Seminole Tribe of Florida wins appellate reversal in online-gambling legal battle

Seminole Hard Rock Hollywood
Haley Hintze Author Photo
Haley Hintze
Posted on: July 3, 2023 16:58 PDT

An important legal battle between the Seminole Tribe of Florida and other Florida gambling-industry stakeholders has tipped back in favor of the Seminole Tribe's interests with an appellate reversal issued this week by a District Columbia Court of Appeals. The DC court reversed a lower-court ruling that had found the Seminole Tribe and its Hard Rock casinos in Florida in violation of the US's Indian Gaming Regulatory Act (IGRA) when it launched an online sports-betting app available to Florida residents in November 2021.

The online-betting site accepted real-money wagering only briefly before legal challenges and an initial court ruling forced the suspension of operations. Initially, a federal judge ruled that both the Seminole Traibe and the Florida legislature had violated the four-decades-old IGRA by reaching a massive compact for live and online sports betting that "deemed" the wagering to be occurring on tribal lands, no matter where the wager was placed.

That "fiction", as described by the case's initial judge, kept the Hard Rock online site off for over a year and a half, but even with the favorable ruling, more legal challenges are expected. The initial lawsuit against the tribal nation and the state of Florida was filed in July 2021 by West Flagler Associates, which operates Bonita Springs Poker Room and Magic City Casino near Miami.
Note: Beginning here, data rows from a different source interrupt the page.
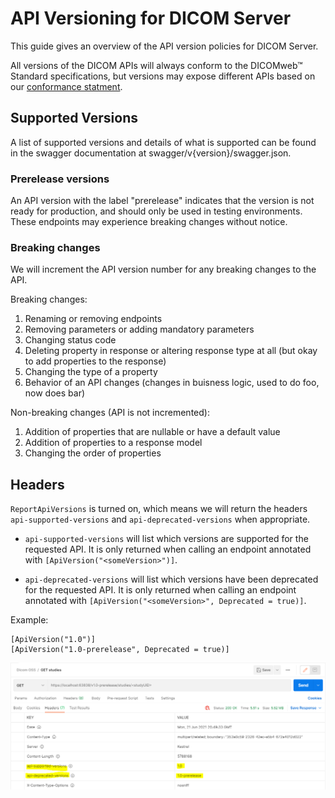 # API Versioning for DICOM Server

This guide gives an overview of the API version policies for DICOM Server. 

All versions of the DICOM APIs will always conform to the DICOMweb™ Standard specifications, but versions may expose different APIs based on our [conformance statment](https://github.com/microsoft/dicom-server/blob/main/docs/resources/conformance-statement.md).

## Supported Versions

A list of supported versions and details of what is supported can be found in the swagger documentation at swagger/v{version}/swagger.json.

### Prerelease versions

An API version with the label "prerelease" indicates that the version is not ready for production, and should only be used in testing environments. These endpoints may experience breaking changes without notice.

### Breaking changes

We will increment the API version number for any breaking changes to the API.

Breaking changes:
1. Renaming or removing endpoints
2. Removing parameters or adding mandatory parameters
3. Changing status code
4. Deleting property in response or altering response type at all (but okay to add properties to the response)
5. Changing the type of a property
6. Behavior of an API changes (changes in buisness logic, used to do foo, now does bar)

Non-breaking changes (API is not incremented):
1. Addition of properties that are nullable or have a default value
2. Addition of properties to a response model
3. Changing the order of properties

## Headers

`ReportApiVersions` is turned on, which means we will return the headers `api-supported-versions` and `api-deprecated-versions` when appropriate.

- `api-supported-versions` will list which versions are supported for the requested API. It is only returned when calling an endpoint annotated with `[ApiVersion("<someVersion>")]`. 

- `api-deprecated-versions` will list which versions have been deprecated for the requested API. It is only returned when calling an endpoint annotated with `[ApiVersion("<someVersion>", Deprecated = true)]`.

Example:

```
[ApiVersion("1.0")]
[ApiVersion("1.0-prerelease", Deprecated = true)]
```

![Response headers](images/api-headers-example.PNG)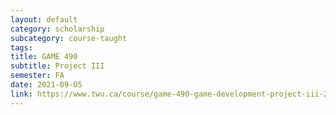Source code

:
 ```yaml
---
layout: default
category: scholarship
subcategory: course-taught
tags:
title: GAME 490
subtitle: Project III
semester: FA
date: 2021-09-05
link: https://www.twu.ca/course/game-490-game-development-project-iii-2021-2022
---
```

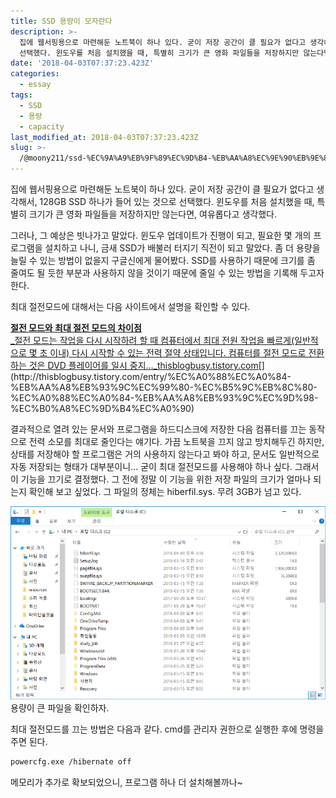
 ```yaml
---
title: SSD 용량이 모자란다
description: >-
  집에 웹서핑용으로 마련해둔 노트북이 하나 있다. 굳이 저장 공간이 클 필요가 없다고 생각해서, 128GB SSD 하나가 들어 있는 것으로
  선택했다. 윈도우를 처음 설치했을 때, 특별히 크기가 큰 영화 파일들을 저장하지만 않는다면, 여유롭다고…
date: '2018-04-03T07:37:23.423Z'
categories:
  - essay
tags:
  - SSD
  - 용량
  - capacity
last_modified_at: 2018-04-03T07:37:23.423Z
slug: >-
  /@moony211/ssd-%EC%9A%A9%EB%9F%89%EC%9D%B4-%EB%AA%A8%EC%9E%90%EB%9E%80%EB%8B%A4-af6fcb2aa925
---
```


집에 웹서핑용으로 마련해둔 노트북이 하나 있다. 굳이 저장 공간이 클 필요가 없다고 생각해서, 128GB SSD 하나가 들어 있는 것으로 선택했다. 윈도우를 처음 설치했을 때, 특별히 크기가 큰 영화 파일들을 저장하지만 않는다면, 여유롭다고 생각했다.

그러나, 그 예상은 빗나가고 말았다. 윈도우 업데이트가 진행이 되고, 필요한 몇 개의 프로그램을 설치하고 나니, 금새 SSD가 배불러 터지기 직전이 되고 말았다. 좀 더 용량을 늘릴 수 있는 방법이 없을지 구글신에게 물어봤다. SSD를 사용하기 때문에 크기를 좀 줄여도 될 듯한 부분과 사용하지 않을 것이기 때문에 줄일 수 있는 방법을 기록해 두고자 한다.

최대 절전모드에 대해서는 다음 사이트에서 설명을 확인할 수 있다.

[**절전 모드와 최대 절전 모드의 차이점**  
_절전 모드는 작업을 다시 시작하려 할 때 컴퓨터에서 최대 전원 작업을 빠르게(일반적으로 몇 초 이내) 다시 시작할 수 있는 전력 절약 상태입니다. 컴퓨터를 절전 모드로 전환하는 것은 DVD 플레이어를 일시 중지…_thisblogbusy.tistory.com](http://thisblogbusy.tistory.com/entry/%EC%A0%88%EC%A0%84-%EB%AA%A8%EB%93%9C%EC%99%80-%EC%B5%9C%EB%8C%80-%EC%A0%88%EC%A0%84-%EB%AA%A8%EB%93%9C%EC%9D%98-%EC%B0%A8%EC%9D%B4%EC%A0%90 "http://thisblogbusy.tistory.com/entry/%EC%A0%88%EC%A0%84-%EB%AA%A8%EB%93%9C%EC%99%80-%EC%B5%9C%EB%8C%80-%EC%A0%88%EC%A0%84-%EB%AA%A8%EB%93%9C%EC%9D%98-%EC%B0%A8%EC%9D%B4%EC%A0%90")[](http://thisblogbusy.tistory.com/entry/%EC%A0%88%EC%A0%84-%EB%AA%A8%EB%93%9C%EC%99%80-%EC%B5%9C%EB%8C%80-%EC%A0%88%EC%A0%84-%EB%AA%A8%EB%93%9C%EC%9D%98-%EC%B0%A8%EC%9D%B4%EC%A0%90)

결과적으로 열려 있는 문서와 프로그램을 하드디스크에 저장한 다음 컴퓨터를 끄는 동작으로 전력 소모를 최대로 줄인다는 얘기다. 가끔 노트북을 끄지 않고 방치해두긴 하지만, 상태를 저장해야 할 프로그램은 거의 사용하지 않는다고 봐야 하고, 문서도 일반적으로 자동 저장되는 형태가 대부분이니… 굳이 최대 절전모드를 사용해야 하나 싶다. 그래서 이 기능을 끄기로 결정했다. 그 전에 정말 이 기능을 위한 저장 파일의 크기가 얼마나 되는지 확인해 보고 싶었다. 그 파일의 정체는 hiberfil.sys. 무려 3GB가 넘고 있다.

![용량이 큰 파일을 확인하자.](/assets/img/1__C__9izaCOGXYmBOqgmRrEpw.png)
용량이 큰 파일을 확인하자.

최대 절전모드를 끄는 방법은 다음과 같다. cmd를 관리자 권한으로 실행한 후에 명령을 주면 된다.

```bash
powercfg.exe /hibernate off
```

메모리가 추가로 확보되었으니, 프로그램 하나 더 설치해볼까나~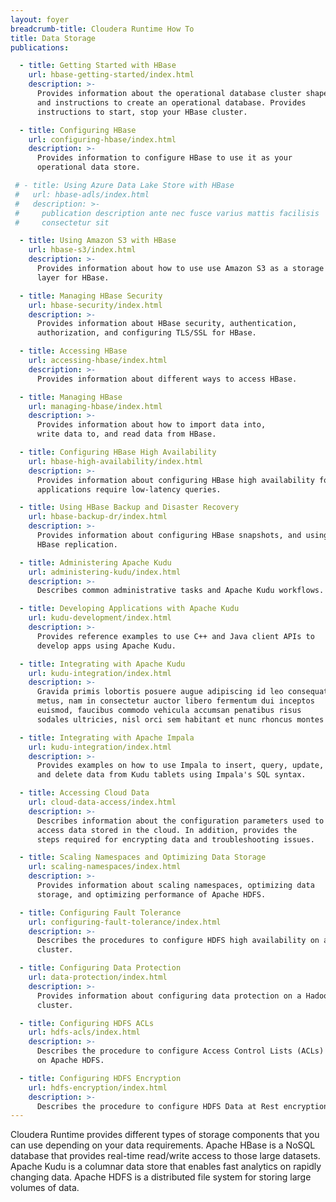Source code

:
 ```yaml
---
layout: foyer
breadcrumb-title: Cloudera Runtime How To
title: Data Storage
publications:

  - title: Getting Started with HBase
    url: hbase-getting-started/index.html
    description: >-
      Provides information about the operational database cluster shape,
      and instructions to create an operational database. Provides
      instructions to start, stop your HBase cluster.

  - title: Configuring HBase
    url: configuring-hbase/index.html
    description: >-
      Provides information to configure HBase to use it as your
      operational data store.

 # - title: Using Azure Data Lake Store with HBase
 #   url: hbase-adls/index.html
 #   description: >-
 #     publication description ante nec fusce varius mattis facilisis
 #     consectetur sit

  - title: Using Amazon S3 with HBase
    url: hbase-s3/index.html
    description: >-
      Provides information about how to use use Amazon S3 as a storage
      layer for HBase.

  - title: Managing HBase Security
    url: hbase-security/index.html
    description: >-
      Provides information about HBase security, authentication,
      authorization, and configuring TLS/SSL for HBase.

  - title: Accessing HBase
    url: accessing-hbase/index.html
    description: >-
      Provides information about different ways to access HBase.

  - title: Managing HBase
    url: managing-hbase/index.html
    description: >-
      Provides information about how to import data into,
      write data to, and read data from HBase.

  - title: Configuring HBase High Availability
    url: hbase-high-availability/index.html
    description: >-
      Provides information about configuring HBase high availability for
      applications require low-latency queries.

  - title: Using HBase Backup and Disaster Recovery
    url: hbase-backup-dr/index.html
    description: >-
      Provides information about configuring HBase snapshots, and using
      HBase replication.

  - title: Administering Apache Kudu
    url: administering-kudu/index.html
    description: >-
      Describes common administrative tasks and Apache Kudu workflows.

  - title: Developing Applications with Apache Kudu
    url: kudu-development/index.html
    description: >-
      Provides reference examples to use C++ and Java client APIs to
      develop apps using Apache Kudu.

  - title: Integrating with Apache Kudu
    url: kudu-integration/index.html
    description: >-
      Gravida primis lobortis posuere augue adipiscing id leo consequat
      metus, nam in consectetur auctor libero fermentum dui inceptos
      euismod, faucibus commodo vehicula accumsan penatibus risus
      sodales ultricies, nisl orci sem habitant et nunc rhoncus montes

  - title: Integrating with Apache Impala
    url: kudu-integration/index.html
    description: >-
      Provides examples on how to use Impala to insert, query, update,
      and delete data from Kudu tablets using Impala's SQL syntax.

  - title: Accessing Cloud Data
    url: cloud-data-access/index.html
    description: >-
      Describes information about the configuration parameters used to
      access data stored in the cloud. In addition, provides the
      steps required for encrypting data and troubleshooting issues.

  - title: Scaling Namespaces and Optimizing Data Storage
    url: scaling-namespaces/index.html
    description: >-
      Provides information about scaling namespaces, optimizing data
      storage, and optimizing performance of Apache HDFS.

  - title: Configuring Fault Tolerance
    url: configuring-fault-tolerance/index.html
    description: >-
      Describes the procedures to configure HDFS high availability on a
      cluster.

  - title: Configuring Data Protection
    url: data-protection/index.html
    description: >-
      Provides information about configuring data protection on a Hadoop
      cluster.

  - title: Configuring HDFS ACLs
    url: hdfs-acls/index.html
    description: >-
      Describes the procedure to configure Access Control Lists (ACLs)
      on Apache HDFS.

  - title: Configuring HDFS Encryption
    url: hdfs-encryption/index.html
    description: >-
      Describes the procedure to configure HDFS Data at Rest encryption.
---
```

Cloudera Runtime provides different types of storage components that you
can use depending on your data requirements. Apache HBase is a NoSQL
database that provides real-time read/write access to those large
datasets. Apache Kudu is a columnar data store that enables fast
analytics on rapidly changing data. Apache HDFS is a distributed file
system for storing large volumes of data.
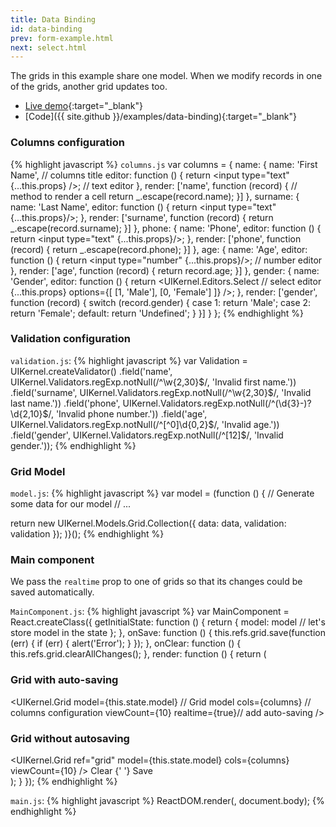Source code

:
 ```yaml
---
title: Data Binding
id: data-binding
prev: form-example.html
next: select.html
---
```


The grids in this example share one model.
When we modify records in one of the grids, another grid updates too.

* [Live demo](/examples/data-binding/){:target="_blank"}
* [Code]({{ site.github }}/examples/data-binding){:target="_blank"}

### Columns configuration

{% highlight javascript %}
`columns.js`
var columns = {
  name: {
    name: 'First Name', // columns title
    editor: function () {
      return <input type="text" {...this.props} />; // text editor
    },
    render: ['name', function (record) { // method to render a cell
      return _.escape(record.name);
    }]
  },
  surname: {
    name: 'Last Name',
    editor: function () {
      return <input type="text" {...this.props}/>;
    },
    render: ['surname', function (record) {
      return _.escape(record.surname);
    }]
  },
  phone: {
    name: 'Phone',
    editor: function () {
      return <input type="text" {...this.props}/>;
    },
    render: ['phone', function (record) {
      return _.escape(record.phone);
    }]
  },
  age: {
    name: 'Age',
    editor: function () {
      return <input type="number" {...this.props}/>; // number editor
    },
    render: ['age', function (record) {
      return record.age;
    }]
  },
  gender: {
    name: 'Gender',
    editor: function () {
      return <UIKernel.Editors.Select // select editor
        {...this.props}
        options={[
          [1, 'Male'],
          [0, 'Female']
        ]}
        />;
    },
    render: ['gender', function (record) {
      switch (record.gender) {
        case 1: return 'Male';
        case 2: return 'Female';
        default: return 'Undefined';
      }
    }]
  }
};
{% endhighlight %}

### Validation configuration

`validation.js`:
{% highlight javascript %}
var Validation = UIKernel.createValidator()
  .field('name', UIKernel.Validators.regExp.notNull(/^\w{2,30}$/, 'Invalid first name.'))
  .field('surname', UIKernel.Validators.regExp.notNull(/^\w{2,30}$/, 'Invalid last name.'))
  .field('phone', UIKernel.Validators.regExp.notNull(/^(\d{3}-)?\d{2,10}$/, 'Invalid phone number.'))
  .field('age', UIKernel.Validators.regExp.notNull(/^[^0]\d{0,2}$/, 'Invalid age.'))
  .field('gender', UIKernel.Validators.regExp.notNull(/^[12]$/, 'Invalid gender.'));
{% endhighlight %}

### Grid Model

`model.js`:
{% highlight javascript %}
var model = (function () {
  // Generate some data for our model
  // ...

  return new UIKernel.Models.Grid.Collection({
    data: data,
    validation: validation
  });
)}();
{% endhighlight %}

### Main component

We pass the `realtime` prop to one of grids so that its changes could be saved automatically.

`MainComponent.js`:
{% highlight javascript %}
var MainComponent = React.createClass({
  getInitialState: function () {
    return {
      model: model // let's store model in the state
    };
  },
  onSave: function () {
    this.refs.grid.save(function (err) {
      if (err) {
        alert('Error');
      }
    });
  },
  onClear: function () {
    this.refs.grid.clearAllChanges();
  },
  render: function () {
    return (
      <div className="container">
        <div className="row">
          <div className="col-sm-6">
            <h3>Grid with auto-saving</h3>
            <UIKernel.Grid
              model={this.state.model} // Grid model
              cols={columns} // columns configuration
              viewCount={10}
              realtime={true}// add auto-saving
              />
          </div>
          <div className="col-sm-6">
            <h3>Grid without autosaving</h3>
            <UIKernel.Grid
              ref="grid"
              model={this.state.model}
              cols={columns}
              viewCount={10}
              />
            <a className="btn btn-success" onClick={this.onClear}>Clear</a>
            {' '}
            <a className="btn btn-primary" onClick={this.onSave}>Save</a>
          </div>
        </div>
      </div>
    );
  }
});
{% endhighlight %}

`main.js`:
{% highlight javascript %}
ReactDOM.render(<MainComponent/>, document.body);
{% endhighlight %}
West Flagler protested not only the apparent IGRA violation, but the nature of the "hub and spoke" compact with Florida that gave the Seminole Tribe virtual exclusivity for offering sports wagering in the state.

The Seminole Tribe and Florida, under the auspices of Governor Ron DeSantis, took their appeal to the DC court because the federal Department of the Interior, which oversees the Bureau of Indian Affairs, was also named as a defendant in the West Flagler and other lawsuits. The DOI allowed the Seminole-Florida compact to take effect without actually offering a ruling on the IGRA matter.

The legal battle ultimately includes control over all of online gambling in Florida, though the possibility of regulated online poker in the state was pulled from the compact before it was passed earlier in 2021. Nevertheless, all other online-gambling forms would either be offered by the Seminoles' Hard Rock brands or would have to be licensed through them, which is another reason behind the ongoing opposition, based on monopoly arguments.

The Seminole-Florida pact remains a target of anti-gambling forces as well, since the deal also authorized two new Seminole casinos in South Florida, including one near Miami. “Today’s decision will not be the final word on this issue,’’ said John Sowinski, spokesperson for No Casinos, one of the groups against the compact.